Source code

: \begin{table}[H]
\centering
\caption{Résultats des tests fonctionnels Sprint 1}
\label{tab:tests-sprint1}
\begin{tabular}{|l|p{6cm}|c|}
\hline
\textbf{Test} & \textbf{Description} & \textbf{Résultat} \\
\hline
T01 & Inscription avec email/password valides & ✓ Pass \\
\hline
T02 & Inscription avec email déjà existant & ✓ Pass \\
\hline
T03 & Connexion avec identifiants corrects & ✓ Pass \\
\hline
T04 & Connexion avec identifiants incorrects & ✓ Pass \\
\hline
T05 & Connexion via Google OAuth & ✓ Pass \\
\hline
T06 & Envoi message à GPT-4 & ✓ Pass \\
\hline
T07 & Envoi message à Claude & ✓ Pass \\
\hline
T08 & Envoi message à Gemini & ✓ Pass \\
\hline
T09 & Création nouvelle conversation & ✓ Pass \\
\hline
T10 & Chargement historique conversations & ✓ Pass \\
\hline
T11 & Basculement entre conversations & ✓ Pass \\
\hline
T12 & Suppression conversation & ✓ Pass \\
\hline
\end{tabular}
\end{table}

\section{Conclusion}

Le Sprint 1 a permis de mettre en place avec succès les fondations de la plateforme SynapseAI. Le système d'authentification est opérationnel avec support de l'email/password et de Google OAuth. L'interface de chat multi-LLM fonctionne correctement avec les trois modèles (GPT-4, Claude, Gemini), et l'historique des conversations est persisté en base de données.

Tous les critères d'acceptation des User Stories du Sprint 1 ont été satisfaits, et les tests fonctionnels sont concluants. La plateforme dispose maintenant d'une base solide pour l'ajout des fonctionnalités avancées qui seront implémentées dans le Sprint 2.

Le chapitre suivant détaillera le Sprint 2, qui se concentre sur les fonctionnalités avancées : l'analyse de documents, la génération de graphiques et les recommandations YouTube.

--- --- ---

- _EXERCISE INSTRUCTIONS_
Would you output the full listing exactly as it stands?

- _ANSWER FOR THE TASK_
Source code

: \begin{table}[H]
\centering
\caption{Résultats des tests fonctionnels Sprint 1}
\label{tab:tests-sprint1}
\begin{tabular}{|l|p{6cm}|c|}
\hline
\textbf{Test} & \textbf{Description} & \textbf{Résultat} \\
\hline
T01 & Inscription avec email/password valides & ✓ Pass \\
\hline
T02 & Inscription avec email déjà existant & ✓ Pass \\
\hline
T03 & Connexion avec identifiants corrects & ✓ Pass \\
\hline
T04 & Connexion avec identifiants incorrects & ✓ Pass \\
\hline
T05 & Connexion via Google OAuth & ✓ Pass \\
\hline
T06 & Envoi message à GPT-4 & ✓ Pass \\
\hline
T07 & Envoi message à Claude & ✓ Pass \\
\hline
T08 & Envoi message à Gemini & ✓ Pass \\
\hline
T09 & Création nouvelle conversation & ✓ Pass \\
\hline
T10 & Chargement historique conversations & ✓ Pass \\
\hline
T11 & Basculement entre conversations & ✓ Pass \\
\hline
T12 & Suppression conversation & ✓ Pass \\
\hline
\end{tabular}
\end{table}

\section{Conclusion}

Le Sprint 1 a permis de mettre en place avec succès les fondations de la plateforme SynapseAI. Le système d'authentification est opérationnel avec support de l'email/password et de Google OAuth. L'interface de chat multi-LLM fonctionne correctement avec les trois modèles (GPT-4, Claude, Gemini), et l'historique des conversations est persisté en base de données.

Tous les critères d'acceptation des User Stories du Sprint 1 ont été satisfaits, et les tests fonctionnels sont concluants. La plateforme dispose maintenant d'une base solide pour l'ajout des fonctionnalités avancées qui seront implémentées dans le Sprint 2.

Le chapitre suivant détaillera le Sprint 2, qui se concentre sur les fonctionnalités avancées : l'analyse de documents, la génération de graphiques et les recommandations YouTube.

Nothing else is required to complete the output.